Problem statement: Once the data has been read, return all of it precisely as written.

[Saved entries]
--*--

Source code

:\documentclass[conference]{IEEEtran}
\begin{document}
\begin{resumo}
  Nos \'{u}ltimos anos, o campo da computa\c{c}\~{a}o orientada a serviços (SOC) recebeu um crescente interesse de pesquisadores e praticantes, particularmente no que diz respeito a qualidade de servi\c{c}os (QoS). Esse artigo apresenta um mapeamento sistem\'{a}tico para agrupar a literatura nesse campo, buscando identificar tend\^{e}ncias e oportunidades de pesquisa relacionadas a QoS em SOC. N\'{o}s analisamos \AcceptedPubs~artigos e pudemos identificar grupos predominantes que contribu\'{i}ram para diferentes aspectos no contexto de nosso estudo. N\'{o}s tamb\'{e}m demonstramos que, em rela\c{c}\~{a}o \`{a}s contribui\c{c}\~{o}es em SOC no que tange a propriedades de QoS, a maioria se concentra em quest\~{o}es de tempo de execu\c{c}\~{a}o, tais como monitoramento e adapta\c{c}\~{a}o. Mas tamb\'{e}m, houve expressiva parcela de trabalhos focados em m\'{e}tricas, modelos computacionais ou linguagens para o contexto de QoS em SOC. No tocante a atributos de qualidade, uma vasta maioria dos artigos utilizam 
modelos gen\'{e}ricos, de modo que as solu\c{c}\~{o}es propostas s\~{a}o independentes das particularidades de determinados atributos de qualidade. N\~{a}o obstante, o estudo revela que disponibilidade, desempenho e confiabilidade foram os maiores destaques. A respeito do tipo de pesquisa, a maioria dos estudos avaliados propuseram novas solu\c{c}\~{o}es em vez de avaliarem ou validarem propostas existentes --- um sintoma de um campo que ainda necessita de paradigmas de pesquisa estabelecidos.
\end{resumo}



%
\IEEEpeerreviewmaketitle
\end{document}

--*--

Worked solution:
Source code

:\documentclass[conference]{IEEEtran}
\begin{document}
\begin{resumo}
  Nos \'{u}ltimos anos, o campo da computa\c{c}\~{a}o orientada a serviços (SOC) recebeu um crescente interesse de pesquisadores e praticantes, particularmente no que diz respeito a qualidade de servi\c{c}os (QoS). Esse artigo apresenta um mapeamento sistem\'{a}tico para agrupar a literatura nesse campo, buscando identificar tend\^{e}ncias e oportunidades de pesquisa relacionadas a QoS em SOC. N\'{o}s analisamos \AcceptedPubs~artigos e pudemos identificar grupos predominantes que contribu\'{i}ram para diferentes aspectos no contexto de nosso estudo. N\'{o}s tamb\'{e}m demonstramos que, em rela\c{c}\~{a}o \`{a}s contribui\c{c}\~{o}es em SOC no que tange a propriedades de QoS, a maioria se concentra em quest\~{o}es de tempo de execu\c{c}\~{a}o, tais como monitoramento e adapta\c{c}\~{a}o. Mas tamb\'{e}m, houve expressiva parcela de trabalhos focados em m\'{e}tricas, modelos computacionais ou linguagens para o contexto de QoS em SOC. No tocante a atributos de qualidade, uma vasta maioria dos artigos utilizam 
modelos gen\'{e}ricos, de modo que as solu\c{c}\~{o}es propostas s\~{a}o independentes das particularidades de determinados atributos de qualidade. N\~{a}o obstante, o estudo revela que disponibilidade, desempenho e confiabilidade foram os maiores destaques. A respeito do tipo de pesquisa, a maioria dos estudos avaliados propuseram novas solu\c{c}\~{o}es em vez de avaliarem ou validarem propostas existentes --- um sintoma de um campo que ainda necessita de paradigmas de pesquisa estabelecidos.
\end{resumo}



%
\IEEEpeerreviewmaketitle
\end{document}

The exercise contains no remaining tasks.